_DIRECTIONS_
Every line in the records below between the one holding "To train the" and the one holding "Virama Filtering and", inclusive, is to be set down exactly; all other lines are to be left out.

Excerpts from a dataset

------------------------------------

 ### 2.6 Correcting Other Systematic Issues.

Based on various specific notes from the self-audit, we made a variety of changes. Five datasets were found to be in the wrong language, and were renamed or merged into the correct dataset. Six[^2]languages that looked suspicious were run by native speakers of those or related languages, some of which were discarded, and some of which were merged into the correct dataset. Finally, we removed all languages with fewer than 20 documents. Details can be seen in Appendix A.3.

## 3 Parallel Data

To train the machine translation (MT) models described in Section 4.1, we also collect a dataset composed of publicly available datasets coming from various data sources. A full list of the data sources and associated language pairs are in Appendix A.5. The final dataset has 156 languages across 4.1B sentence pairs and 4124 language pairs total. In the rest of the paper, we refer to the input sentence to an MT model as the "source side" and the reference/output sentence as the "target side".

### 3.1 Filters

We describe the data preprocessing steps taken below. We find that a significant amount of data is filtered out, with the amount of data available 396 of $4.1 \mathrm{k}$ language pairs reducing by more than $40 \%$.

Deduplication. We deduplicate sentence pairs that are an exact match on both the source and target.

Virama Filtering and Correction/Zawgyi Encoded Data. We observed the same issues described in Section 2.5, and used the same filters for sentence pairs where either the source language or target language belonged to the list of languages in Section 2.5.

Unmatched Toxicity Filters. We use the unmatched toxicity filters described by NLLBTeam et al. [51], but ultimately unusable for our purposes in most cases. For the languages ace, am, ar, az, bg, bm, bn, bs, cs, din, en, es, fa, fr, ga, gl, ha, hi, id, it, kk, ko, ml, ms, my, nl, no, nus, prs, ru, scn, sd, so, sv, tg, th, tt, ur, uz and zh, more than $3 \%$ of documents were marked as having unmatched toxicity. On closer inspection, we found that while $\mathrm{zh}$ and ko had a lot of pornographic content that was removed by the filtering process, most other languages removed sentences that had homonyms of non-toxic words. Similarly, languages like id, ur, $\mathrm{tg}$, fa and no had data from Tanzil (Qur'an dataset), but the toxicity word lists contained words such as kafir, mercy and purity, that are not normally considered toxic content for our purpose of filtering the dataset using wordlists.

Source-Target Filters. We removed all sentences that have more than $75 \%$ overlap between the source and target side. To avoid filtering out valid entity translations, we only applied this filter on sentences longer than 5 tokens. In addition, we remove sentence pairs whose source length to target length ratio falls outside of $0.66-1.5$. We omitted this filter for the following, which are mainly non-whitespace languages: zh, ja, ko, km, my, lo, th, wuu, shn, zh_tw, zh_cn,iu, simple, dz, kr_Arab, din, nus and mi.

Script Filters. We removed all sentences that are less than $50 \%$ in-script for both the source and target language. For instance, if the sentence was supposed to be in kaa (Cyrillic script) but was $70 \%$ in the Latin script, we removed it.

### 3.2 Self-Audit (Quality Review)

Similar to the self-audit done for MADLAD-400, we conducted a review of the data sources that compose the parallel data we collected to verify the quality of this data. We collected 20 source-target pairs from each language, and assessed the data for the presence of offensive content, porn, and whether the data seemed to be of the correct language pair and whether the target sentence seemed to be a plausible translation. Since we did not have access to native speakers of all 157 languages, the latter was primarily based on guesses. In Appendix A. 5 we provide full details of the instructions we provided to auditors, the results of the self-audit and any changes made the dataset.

------------------------------------

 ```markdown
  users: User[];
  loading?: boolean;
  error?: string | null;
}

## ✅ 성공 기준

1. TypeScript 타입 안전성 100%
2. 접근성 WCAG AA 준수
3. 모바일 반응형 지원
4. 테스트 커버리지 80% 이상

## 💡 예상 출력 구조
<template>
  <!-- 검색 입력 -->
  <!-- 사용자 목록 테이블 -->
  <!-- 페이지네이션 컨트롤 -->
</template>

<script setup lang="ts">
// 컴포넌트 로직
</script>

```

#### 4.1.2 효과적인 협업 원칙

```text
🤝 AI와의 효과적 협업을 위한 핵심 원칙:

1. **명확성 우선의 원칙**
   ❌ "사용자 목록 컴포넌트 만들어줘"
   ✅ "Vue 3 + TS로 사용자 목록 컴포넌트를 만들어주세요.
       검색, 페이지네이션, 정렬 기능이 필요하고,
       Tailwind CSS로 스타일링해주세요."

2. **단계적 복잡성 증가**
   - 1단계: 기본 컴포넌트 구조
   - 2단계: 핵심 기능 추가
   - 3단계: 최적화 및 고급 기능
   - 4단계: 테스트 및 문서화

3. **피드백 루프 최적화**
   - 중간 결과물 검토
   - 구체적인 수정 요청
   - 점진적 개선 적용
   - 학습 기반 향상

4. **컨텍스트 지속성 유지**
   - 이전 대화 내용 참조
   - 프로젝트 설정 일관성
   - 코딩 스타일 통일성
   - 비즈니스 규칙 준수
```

------------------------------------

_RESULT BELOW_
To train the machine translation (MT) models described in Section 4.1, we also collect a dataset composed of publicly available datasets coming from various data sources. A full list of the data sources and associated language pairs are in Appendix A.5. The final dataset has 156 languages across 4.1B sentence pairs and 4124 language pairs total. In the rest of the paper, we refer to the input sentence to an MT model as the "source side" and the reference/output sentence as the "target side".

### 3.1 Filters

We describe the data preprocessing steps taken below. We find that a significant amount of data is filtered out, with the amount of data available 396 of $4.1 \mathrm{k}$ language pairs reducing by more than $40 \%$.

Deduplication. We deduplicate sentence pairs that are an exact match on both the source and target.

Virama Filtering and Correction/Zawgyi Encoded Data. We observed the same issues described in Section 2.5, and used the same filters for sentence pairs where either the source language or target language belonged to the list of languages in Section 2.5.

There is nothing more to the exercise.